Files by Google doesn’t offer the same. It plays nicely with Google Drive, but there’s no native SMB or FTP support, and no easy way to mount a local share within the browsing view. For households that have leaned into home storage—an audience that’s grown as photo and video sizes balloon—this is a practical limitation. Samsung’s longstanding partnership with Microsoft also shows up here; OneDrive integration inside My Files is a bonus for Windows-first workflows.
Smarter, deeper search on-device
Search is where you’d expect Google to dominate, yet My Files often finds what Files misses. Samsung’s app can look inside PDFs and other supported documents for keywords when you enable “Search inside files.” If you keep invoices, contracts, or manuals on your phone, this saves minutes that add up. I’ve located an expense form by searching for a tax phrase I remembered, despite forgetting the filename—exactly the kind of real-world rescue a file manager should deliver.
This is less about benchmarks and more about task completion. On ultra-mobile workflows—scanning receipts on the go, revisiting reference PDFs at the airport—content-aware search is a quiet superpower.
Navigation and media handling polish
My Files uses a breadcrumb path at the top of the screen, so if you’re five folders deep, a single tap jumps you back to any level. It’s small, but it transforms navigation speed. Files by Google opts for a cleaner look that often means more back taps to get where you need to go.

Samsung also bakes in a capable media player. Scrubbing through large videos over a network share is surprisingly smooth, and the player respects file formats you’re likely to encounter on a NAS. For creators, families archiving old footage, or anyone moving big files across devices, this reduces friction more than you’d expect.

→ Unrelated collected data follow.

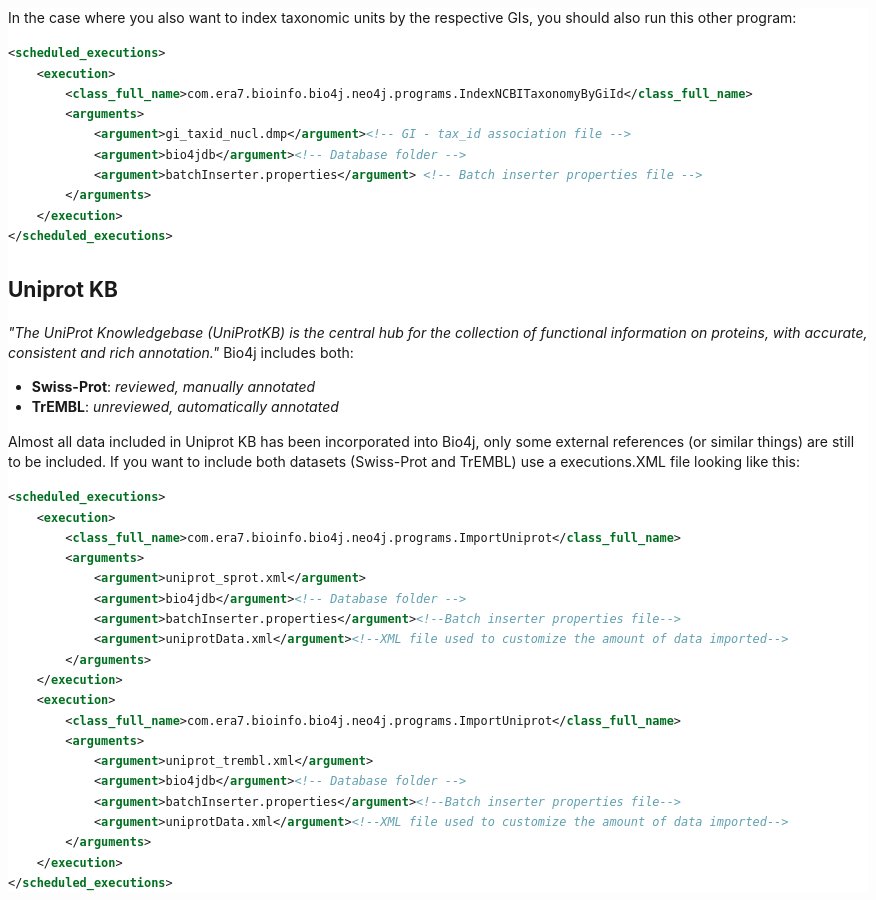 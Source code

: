In the case where you also want to index taxonomic units by the respective GIs, you should also run this other program:

```xml
<scheduled_executions>    
    <execution>
		<class_full_name>com.era7.bioinfo.bio4j.neo4j.programs.IndexNCBITaxonomyByGiId</class_full_name>
		<arguments>
			<argument>gi_taxid_nucl.dmp</argument><!-- GI - tax_id association file -->
			<argument>bio4jdb</argument><!-- Database folder -->
			<argument>batchInserter.properties</argument> <!-- Batch inserter properties file -->		
		</arguments>
	</execution>   
</scheduled_executions>  
```

## Uniprot KB

_"The UniProt Knowledgebase (UniProtKB) is the central hub for the collection of functional information on proteins, with accurate, consistent and rich annotation."_
Bio4j includes both:

*  **Swiss-Prot**: _reviewed, manually annotated_
*  **TrEMBL**: _unreviewed, automatically annotated_

Almost all data included in Uniprot KB has been incorporated into Bio4j, only some external references (or similar things) are still to be included.
If you want to include both datasets (Swiss-Prot and TrEMBL) use a executions.XML file looking like this:

```xml
<scheduled_executions>    
	<execution>
		<class_full_name>com.era7.bioinfo.bio4j.neo4j.programs.ImportUniprot</class_full_name>
		<arguments>
			<argument>uniprot_sprot.xml</argument>
			<argument>bio4jdb</argument><!-- Database folder -->
			<argument>batchInserter.properties</argument><!--Batch inserter properties file-->
			<argument>uniprotData.xml</argument><!--XML file used to customize the amount of data imported-->
		</arguments>
	</execution>	
	<execution>
		<class_full_name>com.era7.bioinfo.bio4j.neo4j.programs.ImportUniprot</class_full_name>
		<arguments>
			<argument>uniprot_trembl.xml</argument>
			<argument>bio4jdb</argument><!-- Database folder -->
			<argument>batchInserter.properties</argument><!--Batch inserter properties file-->
			<argument>uniprotData.xml</argument><!--XML file used to customize the amount of data imported-->
		</arguments>
	</execution>   
</scheduled_executions>  
```
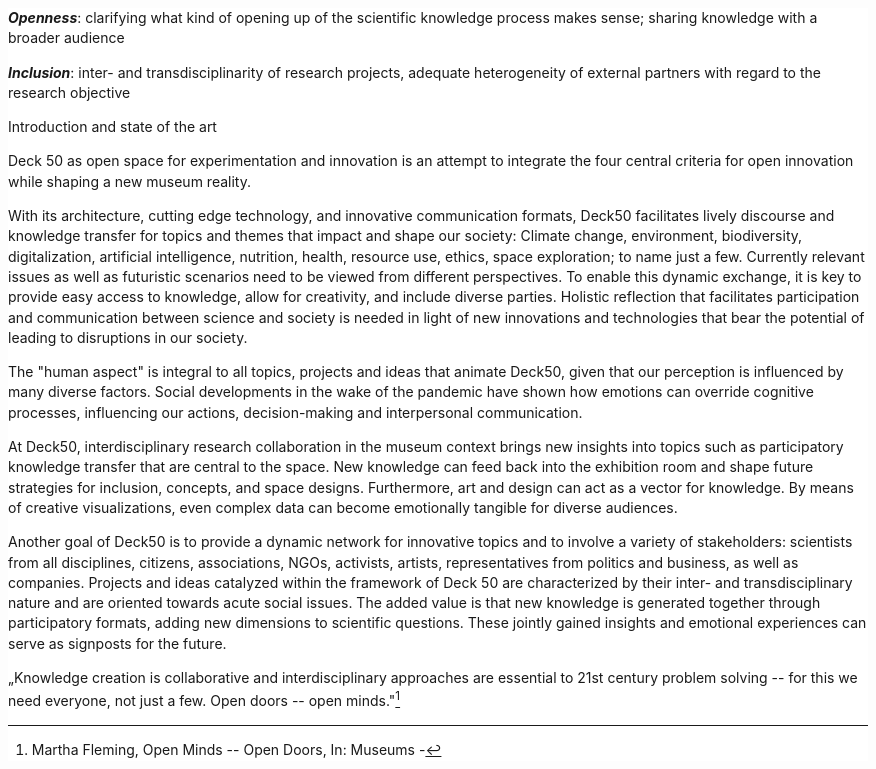 **_Openness_**: clarifying what kind of opening up of the scientific
knowledge process makes sense; sharing knowledge with a broader audience

**_Inclusion_**: inter- and transdisciplinarity of research projects,
adequate heterogeneity of external partners with regard to the research
objective

Introduction and state of the art

Deck 50 as open space for experimentation and innovation is an attempt
to integrate the four central criteria for open innovation while shaping
a new museum reality.

With its architecture, cutting edge technology, and innovative
communication formats, Deck50 facilitates lively discourse and knowledge
transfer for topics and themes that impact and shape our society:
Climate change, environment, biodiversity, digitalization, artificial
intelligence, nutrition, health, resource use, ethics, space
exploration; to name just a few. Currently relevant issues as well as
futuristic scenarios need to be viewed from different perspectives. To
enable this dynamic exchange, it is key to provide easy access to
knowledge, allow for creativity, and include diverse parties. Holistic
reflection that facilitates participation and communication between
science and society is needed in light of new innovations and
technologies that bear the potential of leading to disruptions in our
society.

The "human aspect" is integral to all topics, projects and ideas that
animate Deck50, given that our perception is influenced by many diverse
factors. Social developments in the wake of the pandemic have shown how
emotions can override cognitive processes, influencing our actions,
decision-making and interpersonal communication.

At Deck50, interdisciplinary research collaboration in the museum
context brings new insights into topics such as participatory knowledge
transfer that are central to the space. New knowledge can feed back into
the exhibition room and shape future strategies for inclusion, concepts,
and space designs. Furthermore, art and design can act as a vector for
knowledge. By means of creative visualizations, even complex data can
become emotionally tangible for diverse audiences.

Another goal of Deck50 is to provide a dynamic network for innovative
topics and to involve a variety of stakeholders: scientists from all
disciplines, citizens, associations, NGOs, activists, artists,
representatives from politics and business, as well as companies.
Projects and ideas catalyzed within the framework of Deck 50 are
characterized by their inter- and transdisciplinary nature and are
oriented towards acute social issues. The added value is that new
knowledge is generated together through participatory formats, adding
new dimensions to scientific questions. These jointly gained insights
and emotional experiences can serve as signposts for the future.

„Knowledge creation is collaborative and interdisciplinary approaches
are essential to 21st century problem solving -- for this we need
everyone, not just a few. Open doors -- open minds."[^32]


[^1]: See also: Fanelli, D. (2018). "Is science really facing a 
[^2]: Moedas, C. (2015). Open Innovation, Open Science, Open to the 
[^3]: https://eosc-portal.eu/
[^4]: https://tatup.de/index.php/tatup/article/view/21
[^5]: https://www.nhm-wien.ac.at/en/mission_statement
[^6]: https://www.go-fair.org/fair-principles/
[^7]: https://www.gida-global.org/care
[^8]: https://www.gida-global.org/care
[^9]: https://ec.europa.eu
[^10]: https://rri-tools.eu/
[^11]: https://www.ncbi.nlm.nih.gov/genbank/
[^12]: https://www.data.gv.at/
[^13]: https://www.go-fair.org/fair-principles/
[^14]: https://www.dissco.eu/
[^15]: https://osca.science/
[^16]: https://sketchfab.com/
[^17]: https://www.nhm-wien.ac.at/en/research/central_research_laboratories/micro-ct
[^18]: The NHMW has an own GITHUB account: https://nhmvienna.github.io
[^19]: https://nhmvienna.github.io/SeminarSeries/
[^20]: https://github.com/nhmvienna
[^21]: https://link.springer.com/book/10.1007/978-3-030-58278-4
[^22]: https://papers.ssrn.com/sol3/papers.cfm?abstract_id=3511088
[^23]: https://nhm-wien.ac.at/jart/prj3/nhm/releases/de/upload/cs_strategie_screen.pdf
[^24]: https://www.nhm-wien.ac.at/forschung/mitmachen
[^25]: https://www.citizen-science.at/
[^26]: https://eu-citizen.science/projects
[^27]: https://www.nhm-wien.ac.at/en/deck50
[^28]: https://www.budapestopenaccessinitiative.org/read
[^29]: https://creativecommons.org/
[^30]: http://www.go-fair.org/fair-principles/
[^31]: Open Innovation Strategie für Österreich, bmwfw, 2016.
[^32]: Martha Fleming, Open Minds -- Open Doors, In: Museums - 
[^33]: https://eosc-portal.eu/
[^34]: https://journals.univie.ac.at/index.php/voebm/article/view/6270
[^35]: https://www.dissco.eu/dissco-ppp/
[^36]: https://www.osca.science
[^37]: https://www.gbif.at/home/
[^38]: https://www.jacq.org/
[^39]: https://thanados.net/
[^40]: https://www.timemachine.eu/
[^41]: https://ariadne-infrastructure.eu/
[^42]: https://www.abol.ac.at/ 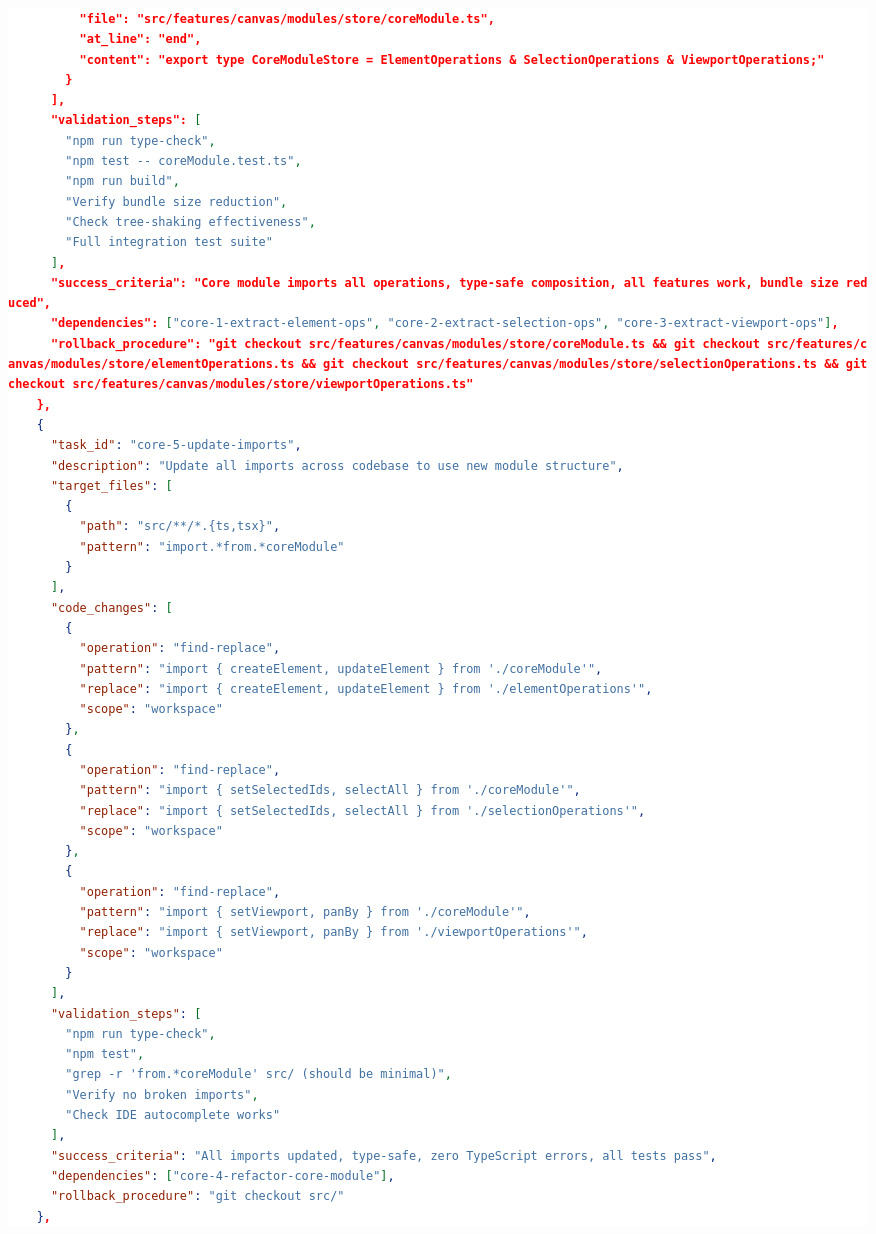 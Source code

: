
 ```json
          "file": "src/features/canvas/modules/store/coreModule.ts",
          "at_line": "end",
          "content": "export type CoreModuleStore = ElementOperations & SelectionOperations & ViewportOperations;"
        }
      ],
      "validation_steps": [
        "npm run type-check",
        "npm test -- coreModule.test.ts",
        "npm run build",
        "Verify bundle size reduction",
        "Check tree-shaking effectiveness",
        "Full integration test suite"
      ],
      "success_criteria": "Core module imports all operations, type-safe composition, all features work, bundle size reduced",
      "dependencies": ["core-1-extract-element-ops", "core-2-extract-selection-ops", "core-3-extract-viewport-ops"],
      "rollback_procedure": "git checkout src/features/canvas/modules/store/coreModule.ts && git checkout src/features/canvas/modules/store/elementOperations.ts && git checkout src/features/canvas/modules/store/selectionOperations.ts && git checkout src/features/canvas/modules/store/viewportOperations.ts"
    },
    {
      "task_id": "core-5-update-imports",
      "description": "Update all imports across codebase to use new module structure",
      "target_files": [
        {
          "path": "src/**/*.{ts,tsx}",
          "pattern": "import.*from.*coreModule"
        }
      ],
      "code_changes": [
        {
          "operation": "find-replace",
          "pattern": "import { createElement, updateElement } from './coreModule'",
          "replace": "import { createElement, updateElement } from './elementOperations'",
          "scope": "workspace"
        },
        {
          "operation": "find-replace",
          "pattern": "import { setSelectedIds, selectAll } from './coreModule'",
          "replace": "import { setSelectedIds, selectAll } from './selectionOperations'",
          "scope": "workspace"
        },
        {
          "operation": "find-replace",
          "pattern": "import { setViewport, panBy } from './coreModule'",
          "replace": "import { setViewport, panBy } from './viewportOperations'",
          "scope": "workspace"
        }
      ],
      "validation_steps": [
        "npm run type-check",
        "npm test",
        "grep -r 'from.*coreModule' src/ (should be minimal)",
        "Verify no broken imports",
        "Check IDE autocomplete works"
      ],
      "success_criteria": "All imports updated, type-safe, zero TypeScript errors, all tests pass",
      "dependencies": ["core-4-refactor-core-module"],
      "rollback_procedure": "git checkout src/"
    },
```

Where Files by Google pulls ahead
To its credit, Google’s app nails the basics and a few niceties. The Clean tab is genuinely helpful, surfacing duplicates, giant downloads, and temporary junk. If you back up to Google Photos, the “free up space” suggestions are almost foolproof, which matters on entry-level storage tiers. Google’s Safe Folder, protected by a PIN or pattern, is also a simple way to hide sensitive files—something My Files lacks out of the box.
The Share tab—now aligned with Android’s Quick Share branding—makes local device-to-device transfers straightforward, and the built-in document scanner is handy for one-off paperwork without opening another app. Design-wise, Material You theming gives Files a calm, cohesive look that’s very approachable.
What Google could borrow next
For power users, My Files sets a bar that shouldn’t be reserved for only one brand’s owners. Native SMB support, content-aware search, breadcrumb navigation, and a robust built-in media experience are table stakes for a phone that already replaces your laptop in a pinch. Given Google’s focus on AI and on-device intelligence, extending Files to index document contents and browse local network shares feels like a natural evolution.
The reality is that both apps cover the mainstream well. Files by Google boasts billions of installs on the Play Store and serves as a reliable default; Samsung’s My Files raises the ceiling for those who need more. When I’m on a Pixel, I miss My Files because it treats my phone like part of a larger, multi-device ecosystem. That’s increasingly how we all use our tech—and where Google has room to make its file manager truly great.